• **Exercise goal**: Reproduce the entries below exactly, but only from the line containing "Run only the" to the line containing "In src/main.py call generate_watershed().", inclusive.

Stored data
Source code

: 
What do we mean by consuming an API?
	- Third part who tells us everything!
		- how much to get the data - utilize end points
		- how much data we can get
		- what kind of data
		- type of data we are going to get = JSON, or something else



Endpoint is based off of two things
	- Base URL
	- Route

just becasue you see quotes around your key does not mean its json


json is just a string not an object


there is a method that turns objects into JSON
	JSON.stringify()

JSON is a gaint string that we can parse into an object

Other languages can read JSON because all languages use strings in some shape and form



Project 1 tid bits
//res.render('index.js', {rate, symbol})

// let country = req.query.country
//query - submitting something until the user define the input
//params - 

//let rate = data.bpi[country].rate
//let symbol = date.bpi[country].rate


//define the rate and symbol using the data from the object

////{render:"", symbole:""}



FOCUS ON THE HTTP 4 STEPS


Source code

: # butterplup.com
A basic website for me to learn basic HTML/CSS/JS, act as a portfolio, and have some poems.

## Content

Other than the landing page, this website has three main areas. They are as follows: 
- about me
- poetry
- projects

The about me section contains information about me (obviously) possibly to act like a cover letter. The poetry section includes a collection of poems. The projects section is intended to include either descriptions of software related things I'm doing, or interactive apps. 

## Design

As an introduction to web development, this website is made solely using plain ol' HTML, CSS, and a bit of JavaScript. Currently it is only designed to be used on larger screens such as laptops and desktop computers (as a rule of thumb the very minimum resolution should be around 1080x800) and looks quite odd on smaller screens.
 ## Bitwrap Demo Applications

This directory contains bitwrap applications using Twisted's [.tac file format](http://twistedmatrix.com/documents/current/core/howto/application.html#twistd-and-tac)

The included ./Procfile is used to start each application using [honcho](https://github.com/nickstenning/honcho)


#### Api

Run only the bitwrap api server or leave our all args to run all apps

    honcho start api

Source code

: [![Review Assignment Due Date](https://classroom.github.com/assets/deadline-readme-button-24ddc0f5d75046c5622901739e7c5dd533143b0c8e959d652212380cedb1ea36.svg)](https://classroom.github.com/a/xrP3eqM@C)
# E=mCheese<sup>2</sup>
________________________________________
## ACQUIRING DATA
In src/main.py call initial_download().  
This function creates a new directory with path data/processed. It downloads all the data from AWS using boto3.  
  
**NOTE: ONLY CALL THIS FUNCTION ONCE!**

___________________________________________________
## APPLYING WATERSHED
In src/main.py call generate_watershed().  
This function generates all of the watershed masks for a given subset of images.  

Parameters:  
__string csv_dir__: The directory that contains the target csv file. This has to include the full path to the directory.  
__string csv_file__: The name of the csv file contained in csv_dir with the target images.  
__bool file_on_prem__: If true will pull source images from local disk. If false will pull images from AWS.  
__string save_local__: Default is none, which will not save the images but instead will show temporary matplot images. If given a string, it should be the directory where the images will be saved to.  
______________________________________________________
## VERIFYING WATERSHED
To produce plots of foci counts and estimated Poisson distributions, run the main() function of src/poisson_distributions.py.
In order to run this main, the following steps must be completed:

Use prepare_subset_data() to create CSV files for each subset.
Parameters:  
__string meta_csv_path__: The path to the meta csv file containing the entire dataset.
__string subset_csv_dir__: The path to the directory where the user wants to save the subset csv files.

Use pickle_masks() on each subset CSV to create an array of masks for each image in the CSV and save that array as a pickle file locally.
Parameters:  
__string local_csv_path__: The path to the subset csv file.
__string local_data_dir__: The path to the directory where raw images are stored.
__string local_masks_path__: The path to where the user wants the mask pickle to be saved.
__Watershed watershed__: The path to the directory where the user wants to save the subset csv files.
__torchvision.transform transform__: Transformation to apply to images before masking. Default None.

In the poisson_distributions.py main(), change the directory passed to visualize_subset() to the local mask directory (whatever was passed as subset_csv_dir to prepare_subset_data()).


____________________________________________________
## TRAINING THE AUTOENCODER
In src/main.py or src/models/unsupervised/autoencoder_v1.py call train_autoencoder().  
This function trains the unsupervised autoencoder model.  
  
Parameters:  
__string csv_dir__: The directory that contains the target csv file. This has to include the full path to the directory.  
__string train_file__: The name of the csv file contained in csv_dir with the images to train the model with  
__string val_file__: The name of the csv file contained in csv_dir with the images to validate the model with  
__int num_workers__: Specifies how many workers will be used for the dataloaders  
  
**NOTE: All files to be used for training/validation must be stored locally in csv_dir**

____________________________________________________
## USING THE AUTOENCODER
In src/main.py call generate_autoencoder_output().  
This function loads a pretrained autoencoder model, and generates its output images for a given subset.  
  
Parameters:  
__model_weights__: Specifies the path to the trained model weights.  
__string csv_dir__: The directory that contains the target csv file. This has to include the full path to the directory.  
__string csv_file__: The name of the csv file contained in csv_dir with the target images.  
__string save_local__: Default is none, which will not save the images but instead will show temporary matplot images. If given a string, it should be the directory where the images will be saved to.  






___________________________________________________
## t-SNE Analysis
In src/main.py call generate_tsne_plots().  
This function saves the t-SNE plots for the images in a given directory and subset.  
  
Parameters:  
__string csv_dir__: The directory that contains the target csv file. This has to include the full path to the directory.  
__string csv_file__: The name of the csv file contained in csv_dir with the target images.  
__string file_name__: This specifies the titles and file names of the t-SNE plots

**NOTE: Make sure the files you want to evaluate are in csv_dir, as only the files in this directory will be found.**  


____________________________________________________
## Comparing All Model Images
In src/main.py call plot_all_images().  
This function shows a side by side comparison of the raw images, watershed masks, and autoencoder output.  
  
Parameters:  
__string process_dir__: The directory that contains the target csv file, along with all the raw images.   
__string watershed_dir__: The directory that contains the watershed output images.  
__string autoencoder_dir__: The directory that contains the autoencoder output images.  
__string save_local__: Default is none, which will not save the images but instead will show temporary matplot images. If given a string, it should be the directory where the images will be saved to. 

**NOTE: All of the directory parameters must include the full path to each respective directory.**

• **Response area**:
Run only the bitwrap api server or leave our all args to run all apps

    honcho start api

Source code

: [![Review Assignment Due Date](https://classroom.github.com/assets/deadline-readme-button-24ddc0f5d75046c5622901739e7c5dd533143b0c8e959d652212380cedb1ea36.svg)](https://classroom.github.com/a/xrP3eqM@C)
# E=mCheese<sup>2</sup>
________________________________________
## ACQUIRING DATA
In src/main.py call initial_download().  
This function creates a new directory with path data/processed. It downloads all the data from AWS using boto3.  
  
**NOTE: ONLY CALL THIS FUNCTION ONCE!**

___________________________________________________
## APPLYING WATERSHED
In src/main.py call generate_watershed().  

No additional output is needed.